Bill needed support sooner

President George W. Bush announced Monday during a White House ceremony that he supports a new bill that will help to eliminate litigation loopholes for pharmaceutical companies wishing to create generic forms of popular drugs. The level of concern raised by the Bush administration over the proposal of a similar bill has gone out the door, and it seems evident that Bush is using this to help Republicans in the upcoming elections. If so, he has done all Americans a disservice by not supporting it earlier.

The new proposal is only minutely different from the one proposed earlier this year by Senators Charles Schumer, D-N.Y., and John McCain, R-Ariz. Essentially, the proposal states that drug companies are allowed only one 30-month patent extension in which to challenge a generic version of their drug from becoming available. Currently, drug companies can get multiple extensions and tie up generic availability for years. The proposal will close those loopholes in the law and reportedly save consumers $3 billion a year.
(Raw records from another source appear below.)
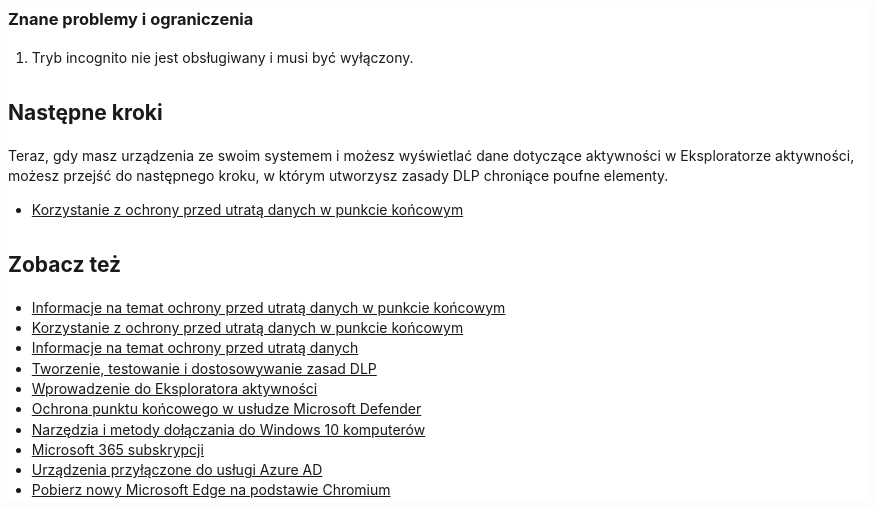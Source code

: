### <a name="known-issues-and-limitations"></a>Znane problemy i ograniczenia

1. Tryb incognito nie jest obsługiwany i musi być wyłączony.

## <a name="next-steps"></a>Następne kroki

Teraz, gdy masz urządzenia ze swoim systemem i możesz wyświetlać dane dotyczące aktywności w Eksploratorze aktywności, możesz przejść do następnego kroku, w którym utworzysz zasady DLP chroniące poufne elementy.

- [Korzystanie z ochrony przed utratą danych w punkcie końcowym](endpoint-dlp-using.md)

## <a name="see-also"></a>Zobacz też

- [Informacje na temat ochrony przed utratą danych w punkcie końcowym](endpoint-dlp-learn-about.md)
- [Korzystanie z ochrony przed utratą danych w punkcie końcowym](endpoint-dlp-using.md)
- [Informacje na temat ochrony przed utratą danych](dlp-learn-about-dlp.md)
- [Tworzenie, testowanie i dostosowywanie zasad DLP](create-test-tune-dlp-policy.md)
- [Wprowadzenie do Eksploratora aktywności](data-classification-activity-explorer.md)
- [Ochrona punktu końcowego w usłudze Microsoft Defender](/windows/security/threat-protection/)
- [Narzędzia i metody dołączania do Windows 10 komputerów](/windows/security/threat-protection/microsoft-defender-atp/configure-endpoints)
- [Microsoft 365 subskrypcji](https://www.microsoft.com/microsoft-365/compare-microsoft-365-enterprise-plans?rtc=1)
- [Urządzenia przyłączone do usługi Azure AD](/azure/active-directory/devices/concept-azure-ad-join)
- [Pobierz nowy Microsoft Edge na podstawie Chromium](https://support.microsoft.com/help/4501095/download-the-new-microsoft-edge-based-on-chromium)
The original Schumer-McCain bill was passed in the Senate, but the pharmaceutical industry intervened, and it was never heard in the Republican-controlled House, according to an article in the St. Petersburg Times. It seems interesting that President Bush would support the bill six months later and just before the 2002 Congressional elections. It’s also interesting to note that he emphasized the benefit to seniors, especially because his brother, Jeb Bush, is up for re-election in just a few short weeks in a state where such a bill would greatly influence that significant sect of the voting population.

If President Bush refrained from supporting this bill when it was initially proposed just to keep a trump card in his hand, then it’s a sad day for this country. All consumers and senior citizens could be enjoying the fruits of this legislation right now, if not for the selfishness of Republicans in Congress and in the White House.